(Records contained in a dataset)

Start of Block

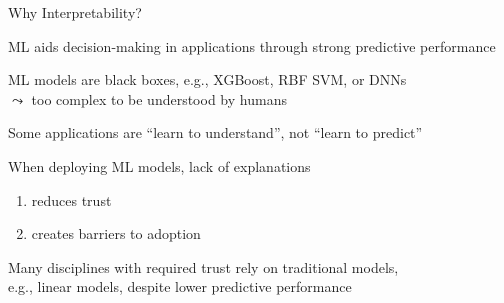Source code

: \documentclass[10pt,compress,t,notes=noshow, xcolor=table]{beamer}
\begin{document}
\begin{framev}[align=top]{Why Interpretability?}
\begin{itemizeM}
\item ML aids decision-making in applications through strong predictive performance
\item ML models are black boxes, e.g., XGBoost, RBF SVM, or DNNs\\
$\leadsto$ too complex to be understood by humans
\item Some applications are ``learn to understand'', not ``learn to predict''
\item<2-> When deploying ML models, lack of explanations
\begin{enumerate}
\item reduces trust
\item creates barriers to adoption
\end{enumerate}
\item<2->[$\leadsto$] Many disciplines with required trust rely on traditional models,\\
e.g., linear models, despite lower predictive performance
\end{itemizeM}
\end{framev}
\end{document}
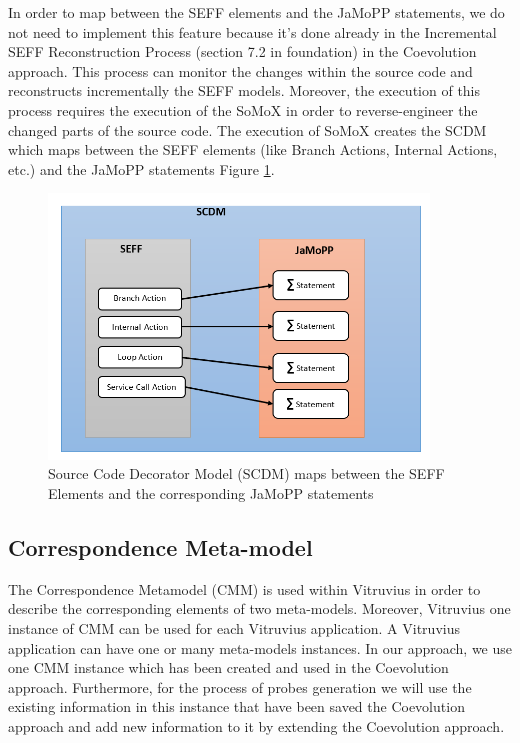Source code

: In order to map between the SEFF elements and the JaMoPP statements, we do not need to implement this feature because it's done already in the Incremental SEFF Reconstruction Process (section 7.2 in foundation) in the Coevolution approach. This process can monitor the changes within the source code and reconstructs incrementally the SEFF models. Moreover, the execution of this process requires the execution of the SoMoX in order to reverse-engineer the changed parts of the source code. The execution of SoMoX creates the SCDM which maps between the SEFF elements (like Branch Actions, Internal Actions, etc.) and the JaMoPP statements Figure \ref{fig:seff jamopp}.


\begin{figure}[h]
\centering
\includegraphics[width=0.9\textwidth]{figures/seff_jamopp}
\caption{Source Code Decorator Model (SCDM) maps between the SEFF Elements and the corresponding JaMoPP statements}
\label{fig:seff jamopp}
\end{figure}



\subsection{Correspondence Meta-model}
\label{sec:Correspondence Meta-model}
The Correspondence Metamodel (CMM) is used within Vitruvius in order to describe the corresponding elements of two meta-models. Moreover, Vitruvius one instance of CMM can be used for each Vitruvius application. A Vitruvius application can have one or many meta-models instances.  In our approach, we use one CMM instance which has been created and used in the Coevolution approach. Furthermore, for the process of probes generation we will use the existing information in this instance that have been saved the Coevolution approach and add new information to it by extending the Coevolution approach.\\

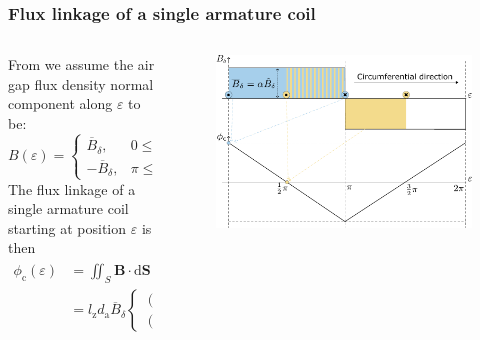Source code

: \begin{frame}
	\frametitle{Flux linkage of a single armature coil}
	\begin{columns}
		\begin{column}{0.45\textwidth}
			From   we assume the air gap flux density normal component along $\varepsilon$ to be:
			\begin{equation}
				B(\varepsilon) = \begin{cases}
					\overline{B}_\delta, &  0 \leq \varepsilon < \pi,\\
					-\overline{B}_\delta, &  \pi \leq \varepsilon < 2\pi.
				\end{cases}
				\label{eq:Air_gap_flux_density_DC_machine_circumference}
			\end{equation}
			The flux linkage of a single armature coil starting at position $\varepsilon$ is then
			\begin{equation}
				\begin{split}
				\phi_\mathrm{c}(\varepsilon) &= \iint_{S} \bm{B} \cdot \mathrm{d}\bm{S}
											 = l_\mathrm{z}d_\mathrm{a}\int_{\varepsilon}^{\varepsilon+\pi}B(\varepsilon) \mathrm{d}\varepsilon \\
											 & = l_\mathrm{z}d_\mathrm{a}\overline{B}_\delta\begin{cases}
												(\pi/2 - \varepsilon), &  0 \leq \varepsilon < \pi,\\
												(\varepsilon - 3\pi/2), &  \pi \leq \varepsilon < 2\pi.
											\end{cases}.
				\end{split}
				\label{eq:Flux_linkage_single_coil}
			\end{equation}
		\end{column}
	\hfill
	\begin{column}{0.55\textwidth}
		\begin{figure}
			\centering
			\includegraphics[height=0.6\textheight]{fig/lec03/Flux_density_and_linkage.pdf}

\end{figure}
\end{column}
\end{columns}
\end{frame}
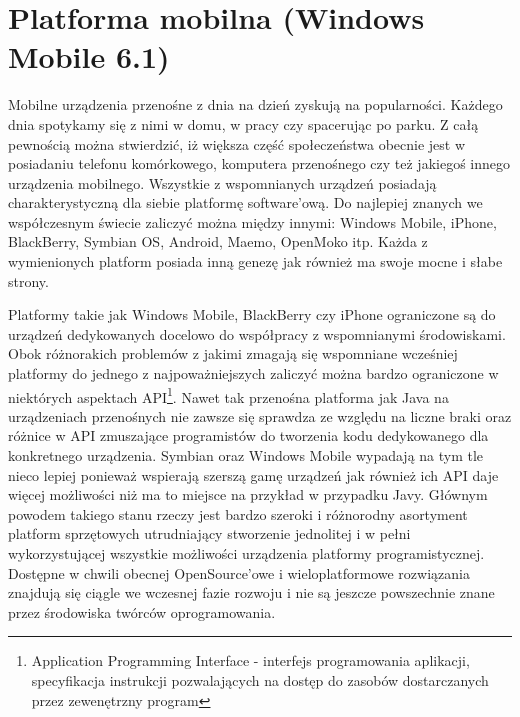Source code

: \section{Platforma mobilna (Windows Mobile 6.1)}
Mobilne urządzenia przenośne z dnia na dzień zyskują na popularności. Każdego
dnia spotykamy się z nimi w domu, w pracy czy spacerując po parku. Z całą pewnością
można stwierdzić, iż większa część społeczeństwa obecnie jest w posiadaniu
telefonu komórkowego, komputera przenośnego czy też jakiegoś innego urządzenia
mobilnego. Wszystkie z wspomnianych urządzeń posiadają charakterystyczną dla
siebie platformę software'ową. Do najlepiej znanych we współczesnym świecie
zaliczyć można między innymi: Windows Mobile, iPhone, BlackBerry, Symbian OS, Android, Maemo, OpenMoko
itp. Każda z wymienionych platform posiada inną genezę jak również ma swoje
mocne i słabe strony.

Platformy takie jak Windows Mobile, BlackBerry czy iPhone ograniczone są do
urządzeń dedykowanych docelowo do współpracy z wspomnianymi środowiskami. Obok
różnorakich problemów z jakimi zmagają się wspomniane wcześniej platformy do
jednego z najpoważniejszych zaliczyć można bardzo ograniczone w niektórych
aspektach API\footnote{Application Programming Interface - interfejs
programowania aplikacji, specyfikacja instrukcji pozwalających na dostęp do
zasobów dostarczanych przez zewenętrzny program}. Nawet tak przenośna platforma
jak Java na urządzeniach przenośnych nie zawsze się sprawdza ze względu na liczne
braki oraz różnice w API zmuszające programistów do tworzenia kodu dedykowanego
dla konkretnego urządzenia. Symbian oraz Windows Mobile wypadają na tym tle nieco
lepiej ponieważ wspierają szerszą gamę urządzeń jak również ich API daje więcej
możliwości niż ma to miejsce na przykład w przypadku Javy. Głównym powodem
takiego stanu rzeczy jest bardzo szeroki i różnorodny asortyment platform
sprzętowych utrudniający stworzenie jednolitej i w pełni wykorzystującej
wszystkie możliwości urządzenia platformy programistycznej. Dostępne w chwili
obecnej OpenSource'owe i wieloplatformowe rozwiązania znajdują się ciągle we
wczesnej fazie rozwoju i nie są jeszcze powszechnie znane przez środowiska
twórców oprogramowania.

End of Block

__Assignment__. Give back the records above word for word, minus any image they hold.

__Answer to the exercise__.
Source code

: \documentclass[10pt,compress,t,notes=noshow, xcolor=table]{beamer}
\begin{document}
\begin{framev}[align=top]{Why Interpretability?}
\begin{itemizeM}
\item ML aids decision-making in applications through strong predictive performance
\item ML models are black boxes, e.g., XGBoost, RBF SVM, or DNNs\\
$\leadsto$ too complex to be understood by humans
\item Some applications are ``learn to understand'', not ``learn to predict''
\item<2-> When deploying ML models, lack of explanations
\begin{enumerate}
\item reduces trust
\item creates barriers to adoption
\end{enumerate}
\item<2->[$\leadsto$] Many disciplines with required trust rely on traditional models,\\
e.g., linear models, despite lower predictive performance
\end{itemizeM}
\end{framev}
\end{document}
Source code

: In order to map between the SEFF elements and the JaMoPP statements, we do not need to implement this feature because it's done already in the Incremental SEFF Reconstruction Process (section 7.2 in foundation) in the Coevolution approach. This process can monitor the changes within the source code and reconstructs incrementally the SEFF models. Moreover, the execution of this process requires the execution of the SoMoX in order to reverse-engineer the changed parts of the source code. The execution of SoMoX creates the SCDM which maps between the SEFF elements (like Branch Actions, Internal Actions, etc.) and the JaMoPP statements Figure \ref{fig:seff jamopp}.


\begin{figure}[h]
\centering
\includegraphics[width=0.9\textwidth]{figures/seff_jamopp}
\caption{Source Code Decorator Model (SCDM) maps between the SEFF Elements and the corresponding JaMoPP statements}
\label{fig:seff jamopp}
\end{figure}



\subsection{Correspondence Meta-model}
\label{sec:Correspondence Meta-model}
The Correspondence Metamodel (CMM) is used within Vitruvius in order to describe the corresponding elements of two meta-models. Moreover, Vitruvius one instance of CMM can be used for each Vitruvius application. A Vitruvius application can have one or many meta-models instances.  In our approach, we use one CMM instance which has been created and used in the Coevolution approach. Furthermore, for the process of probes generation we will use the existing information in this instance that have been saved the Coevolution approach and add new information to it by extending the Coevolution approach.\\

Source code

: \begin{frame}
	\frametitle{Flux linkage of a single armature coil}
	\begin{columns}
		\begin{column}{0.45\textwidth}
			From   we assume the air gap flux density normal component along $\varepsilon$ to be:
			\begin{equation}
				B(\varepsilon) = \begin{cases}
					\overline{B}_\delta, &  0 \leq \varepsilon < \pi,\\
					-\overline{B}_\delta, &  \pi \leq \varepsilon < 2\pi.
				\end{cases}
				\label{eq:Air_gap_flux_density_DC_machine_circumference}
			\end{equation}
			The flux linkage of a single armature coil starting at position $\varepsilon$ is then
			\begin{equation}
				\begin{split}
				\phi_\mathrm{c}(\varepsilon) &= \iint_{S} \bm{B} \cdot \mathrm{d}\bm{S}
											 = l_\mathrm{z}d_\mathrm{a}\int_{\varepsilon}^{\varepsilon+\pi}B(\varepsilon) \mathrm{d}\varepsilon \\
											 & = l_\mathrm{z}d_\mathrm{a}\overline{B}_\delta\begin{cases}
												(\pi/2 - \varepsilon), &  0 \leq \varepsilon < \pi,\\
												(\varepsilon - 3\pi/2), &  \pi \leq \varepsilon < 2\pi.
											\end{cases}.
				\end{split}
				\label{eq:Flux_linkage_single_coil}
			\end{equation}
		\end{column}
	\hfill
	\begin{column}{0.55\textwidth}
		\begin{figure}
			\centering
			\includegraphics[height=0.6\textheight]{fig/lec03/Flux_density_and_linkage.pdf}

\end{figure}
\end{column}
\end{columns}
\end{frame}
Source code

: \section{Platforma mobilna (Windows Mobile 6.1)}
Mobilne urządzenia przenośne z dnia na dzień zyskują na popularności. Każdego
dnia spotykamy się z nimi w domu, w pracy czy spacerując po parku. Z całą pewnością
można stwierdzić, iż większa część społeczeństwa obecnie jest w posiadaniu
telefonu komórkowego, komputera przenośnego czy też jakiegoś innego urządzenia
mobilnego. Wszystkie z wspomnianych urządzeń posiadają charakterystyczną dla
siebie platformę software'ową. Do najlepiej znanych we współczesnym świecie
zaliczyć można między innymi: Windows Mobile, iPhone, BlackBerry, Symbian OS, Android, Maemo, OpenMoko
itp. Każda z wymienionych platform posiada inną genezę jak również ma swoje
mocne i słabe strony.

Platformy takie jak Windows Mobile, BlackBerry czy iPhone ograniczone są do
urządzeń dedykowanych docelowo do współpracy z wspomnianymi środowiskami. Obok
różnorakich problemów z jakimi zmagają się wspomniane wcześniej platformy do
jednego z najpoważniejszych zaliczyć można bardzo ograniczone w niektórych
aspektach API\footnote{Application Programming Interface - interfejs
programowania aplikacji, specyfikacja instrukcji pozwalających na dostęp do
zasobów dostarczanych przez zewenętrzny program}. Nawet tak przenośna platforma
jak Java na urządzeniach przenośnych nie zawsze się sprawdza ze względu na liczne
braki oraz różnice w API zmuszające programistów do tworzenia kodu dedykowanego
dla konkretnego urządzenia. Symbian oraz Windows Mobile wypadają na tym tle nieco
lepiej ponieważ wspierają szerszą gamę urządzeń jak również ich API daje więcej
możliwości niż ma to miejsce na przykład w przypadku Javy. Głównym powodem
takiego stanu rzeczy jest bardzo szeroki i różnorodny asortyment platform
sprzętowych utrudniający stworzenie jednolitej i w pełni wykorzystującej
wszystkie możliwości urządzenia platformy programistycznej. Dostępne w chwili
obecnej OpenSource'owe i wieloplatformowe rozwiązania znajdują się ciągle we
wczesnej fazie rozwoju i nie są jeszcze powszechnie znane przez środowiska
twórców oprogramowania.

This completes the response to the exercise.